Data records:
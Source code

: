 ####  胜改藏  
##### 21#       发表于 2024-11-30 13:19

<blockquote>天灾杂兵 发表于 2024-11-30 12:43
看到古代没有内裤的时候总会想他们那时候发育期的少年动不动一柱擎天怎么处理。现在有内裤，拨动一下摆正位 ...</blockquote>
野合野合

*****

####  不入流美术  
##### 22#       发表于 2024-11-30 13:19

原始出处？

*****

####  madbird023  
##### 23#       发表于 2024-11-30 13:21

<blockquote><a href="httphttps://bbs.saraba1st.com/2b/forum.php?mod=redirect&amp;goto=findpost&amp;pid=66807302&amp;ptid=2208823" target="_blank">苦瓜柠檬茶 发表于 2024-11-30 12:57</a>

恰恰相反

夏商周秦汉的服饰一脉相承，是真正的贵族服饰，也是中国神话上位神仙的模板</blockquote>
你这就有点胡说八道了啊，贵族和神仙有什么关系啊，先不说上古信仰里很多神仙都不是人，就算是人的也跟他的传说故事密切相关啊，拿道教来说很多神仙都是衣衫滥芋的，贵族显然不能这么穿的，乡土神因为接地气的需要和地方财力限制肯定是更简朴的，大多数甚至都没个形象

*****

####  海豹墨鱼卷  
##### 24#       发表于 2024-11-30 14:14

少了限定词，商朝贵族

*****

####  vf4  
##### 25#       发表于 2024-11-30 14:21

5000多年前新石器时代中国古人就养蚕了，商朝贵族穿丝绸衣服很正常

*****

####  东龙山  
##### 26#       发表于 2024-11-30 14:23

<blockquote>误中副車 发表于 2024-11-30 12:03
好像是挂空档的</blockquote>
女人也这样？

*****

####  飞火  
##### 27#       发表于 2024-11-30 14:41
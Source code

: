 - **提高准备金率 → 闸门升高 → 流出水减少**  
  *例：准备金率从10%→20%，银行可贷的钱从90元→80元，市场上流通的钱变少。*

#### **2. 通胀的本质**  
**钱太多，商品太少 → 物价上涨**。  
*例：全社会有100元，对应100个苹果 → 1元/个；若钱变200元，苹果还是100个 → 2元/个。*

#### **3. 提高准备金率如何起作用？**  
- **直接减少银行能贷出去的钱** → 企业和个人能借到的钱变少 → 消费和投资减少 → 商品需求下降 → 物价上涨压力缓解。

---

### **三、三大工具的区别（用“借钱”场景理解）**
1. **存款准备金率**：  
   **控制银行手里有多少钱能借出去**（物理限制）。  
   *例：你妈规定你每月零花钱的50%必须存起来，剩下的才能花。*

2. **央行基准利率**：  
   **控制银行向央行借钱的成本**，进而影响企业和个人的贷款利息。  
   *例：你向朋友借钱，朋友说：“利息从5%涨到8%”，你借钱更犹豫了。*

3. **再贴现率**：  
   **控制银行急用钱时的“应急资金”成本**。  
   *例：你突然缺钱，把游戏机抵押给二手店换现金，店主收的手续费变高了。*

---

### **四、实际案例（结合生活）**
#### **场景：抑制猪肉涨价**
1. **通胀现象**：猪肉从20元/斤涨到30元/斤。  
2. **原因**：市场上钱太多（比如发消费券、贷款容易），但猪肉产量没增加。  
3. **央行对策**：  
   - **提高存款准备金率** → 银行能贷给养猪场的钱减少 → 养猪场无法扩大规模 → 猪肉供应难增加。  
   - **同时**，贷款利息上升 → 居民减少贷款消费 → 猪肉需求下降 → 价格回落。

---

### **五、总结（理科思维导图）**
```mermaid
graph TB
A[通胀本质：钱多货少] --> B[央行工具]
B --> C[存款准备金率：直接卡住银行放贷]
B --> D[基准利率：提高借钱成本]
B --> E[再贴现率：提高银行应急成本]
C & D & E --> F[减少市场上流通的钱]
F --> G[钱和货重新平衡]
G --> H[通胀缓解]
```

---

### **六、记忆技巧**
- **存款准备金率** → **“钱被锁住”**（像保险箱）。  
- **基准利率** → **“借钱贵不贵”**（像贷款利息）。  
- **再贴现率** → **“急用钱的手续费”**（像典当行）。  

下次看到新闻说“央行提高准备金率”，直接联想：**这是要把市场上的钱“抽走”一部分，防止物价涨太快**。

WHAT NEEDS TO BE DONE -> Print only the lines running from the one with "### **六、记忆技巧**" to the final line of the data above, each exactly as it appears.

OUTPUT ->
### **六、记忆技巧**
- **存款准备金率** → **“钱被锁住”**（像保险箱）。  
- **基准利率** → **“借钱贵不贵”**（像贷款利息）。  
- **再贴现率** → **“急用钱的手续费”**（像典当行）。  

下次看到新闻说“央行提高准备金率”，直接联想：**这是要把市场上的钱“抽走”一部分，防止物价涨太快**。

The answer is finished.